16. The vehicle of claim 13, wherein the one or more processors are further configured to execute the instructions to:
determine that the identified one or more remote vehicles are at risk of a secondary conflict based on the geographic area,
wherein initiating the negotiations is responsive to the determination that the one or more remote vehicles are at risk of a secondary conflict.
17. The vehicle of claim 16, wherein the determination that the identified one or more remote vehicles are at risk of a secondary conflict further comprises:
predicting trajectories of the identified one or more remote vehicles for the time period; and
determining that one or more trajectories corresponding to the identified one or more vehicles intersects with the geographic area.
18. The vehicle of claim 13, wherein the one or more processors are further configured to execute the instructions to:
transmit, to the identified one or more remote vehicles, one or more maneuver messages that comprise information indicating that the vehicle reserved the geographic area for the time period.
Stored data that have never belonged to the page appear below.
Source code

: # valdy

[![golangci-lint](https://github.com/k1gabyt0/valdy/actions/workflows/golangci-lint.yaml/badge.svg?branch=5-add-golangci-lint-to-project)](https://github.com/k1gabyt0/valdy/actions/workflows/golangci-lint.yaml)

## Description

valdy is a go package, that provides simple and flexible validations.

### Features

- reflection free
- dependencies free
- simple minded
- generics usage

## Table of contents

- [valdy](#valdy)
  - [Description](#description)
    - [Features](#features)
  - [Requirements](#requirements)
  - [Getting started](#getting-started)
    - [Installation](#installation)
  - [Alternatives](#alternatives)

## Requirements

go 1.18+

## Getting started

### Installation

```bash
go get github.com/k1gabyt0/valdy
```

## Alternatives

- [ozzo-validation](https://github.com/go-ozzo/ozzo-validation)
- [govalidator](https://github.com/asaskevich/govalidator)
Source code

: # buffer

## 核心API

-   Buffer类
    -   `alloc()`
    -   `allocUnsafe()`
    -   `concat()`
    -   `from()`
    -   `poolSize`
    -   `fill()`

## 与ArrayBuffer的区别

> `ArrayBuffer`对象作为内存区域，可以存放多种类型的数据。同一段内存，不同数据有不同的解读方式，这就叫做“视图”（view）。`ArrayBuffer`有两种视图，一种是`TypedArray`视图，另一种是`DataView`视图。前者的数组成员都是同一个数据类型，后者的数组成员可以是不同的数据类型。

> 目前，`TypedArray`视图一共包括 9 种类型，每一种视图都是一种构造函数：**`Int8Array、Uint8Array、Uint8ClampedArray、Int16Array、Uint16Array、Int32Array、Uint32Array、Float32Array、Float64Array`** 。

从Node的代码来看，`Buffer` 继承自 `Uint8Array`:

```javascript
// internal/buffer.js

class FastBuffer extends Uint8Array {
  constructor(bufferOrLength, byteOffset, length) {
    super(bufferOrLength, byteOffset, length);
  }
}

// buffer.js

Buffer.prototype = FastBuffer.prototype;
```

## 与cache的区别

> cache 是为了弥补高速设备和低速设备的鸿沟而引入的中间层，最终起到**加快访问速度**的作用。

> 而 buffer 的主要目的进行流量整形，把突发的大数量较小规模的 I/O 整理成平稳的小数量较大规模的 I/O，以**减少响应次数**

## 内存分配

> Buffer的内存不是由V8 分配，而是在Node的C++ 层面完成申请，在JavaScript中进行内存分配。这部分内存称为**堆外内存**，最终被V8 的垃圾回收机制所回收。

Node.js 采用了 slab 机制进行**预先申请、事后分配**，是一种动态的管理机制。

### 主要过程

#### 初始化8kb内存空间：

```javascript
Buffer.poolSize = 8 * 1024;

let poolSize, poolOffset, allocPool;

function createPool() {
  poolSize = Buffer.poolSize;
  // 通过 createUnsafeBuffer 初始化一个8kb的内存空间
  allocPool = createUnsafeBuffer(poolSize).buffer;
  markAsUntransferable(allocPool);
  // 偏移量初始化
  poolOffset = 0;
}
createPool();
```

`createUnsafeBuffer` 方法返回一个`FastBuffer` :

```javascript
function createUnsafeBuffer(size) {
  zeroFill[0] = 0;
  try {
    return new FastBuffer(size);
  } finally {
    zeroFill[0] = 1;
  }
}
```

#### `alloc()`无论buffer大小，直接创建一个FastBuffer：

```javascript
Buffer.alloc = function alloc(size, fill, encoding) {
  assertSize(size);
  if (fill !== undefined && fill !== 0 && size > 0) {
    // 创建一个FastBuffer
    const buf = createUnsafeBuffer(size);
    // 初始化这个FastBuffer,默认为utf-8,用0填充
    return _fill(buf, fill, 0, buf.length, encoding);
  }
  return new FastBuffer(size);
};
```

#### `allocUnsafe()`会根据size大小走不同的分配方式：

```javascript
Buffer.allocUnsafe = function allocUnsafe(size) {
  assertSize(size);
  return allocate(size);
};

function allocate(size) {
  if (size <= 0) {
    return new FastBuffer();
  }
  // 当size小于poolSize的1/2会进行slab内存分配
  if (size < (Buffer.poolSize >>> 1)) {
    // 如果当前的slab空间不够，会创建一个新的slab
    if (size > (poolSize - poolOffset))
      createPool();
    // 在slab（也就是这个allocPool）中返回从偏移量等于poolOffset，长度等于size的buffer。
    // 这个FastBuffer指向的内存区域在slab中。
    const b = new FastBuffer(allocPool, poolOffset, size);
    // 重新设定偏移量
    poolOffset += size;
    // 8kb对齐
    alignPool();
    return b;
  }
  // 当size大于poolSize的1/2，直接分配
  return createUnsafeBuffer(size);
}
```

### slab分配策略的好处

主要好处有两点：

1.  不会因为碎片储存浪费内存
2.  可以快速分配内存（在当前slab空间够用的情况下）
19. A system, the system comprising:
a post-conflict negotiation circuit configured to execute instructions stored in a memory to:
detect a conflict including an ego vehicle; and
based on detecting the conflict, transmit one or more maneuver messages to one or more remote vehicles adjacent to the conflict, the one or more maneuver messages comprising information indicating a geographic area for the conflict and instructions for the one or more remote vehicles to avoid the geographic area.
20. The system of claim 19, wherein the post-conflict negotiation circuit is further configured to:
determine a trajectory of the ego vehicle for a time period after detecting the conflict;
predict a geographic area occupied by the trajectory of the ego vehicle for the time period; and
identify the one or more remote vehicles.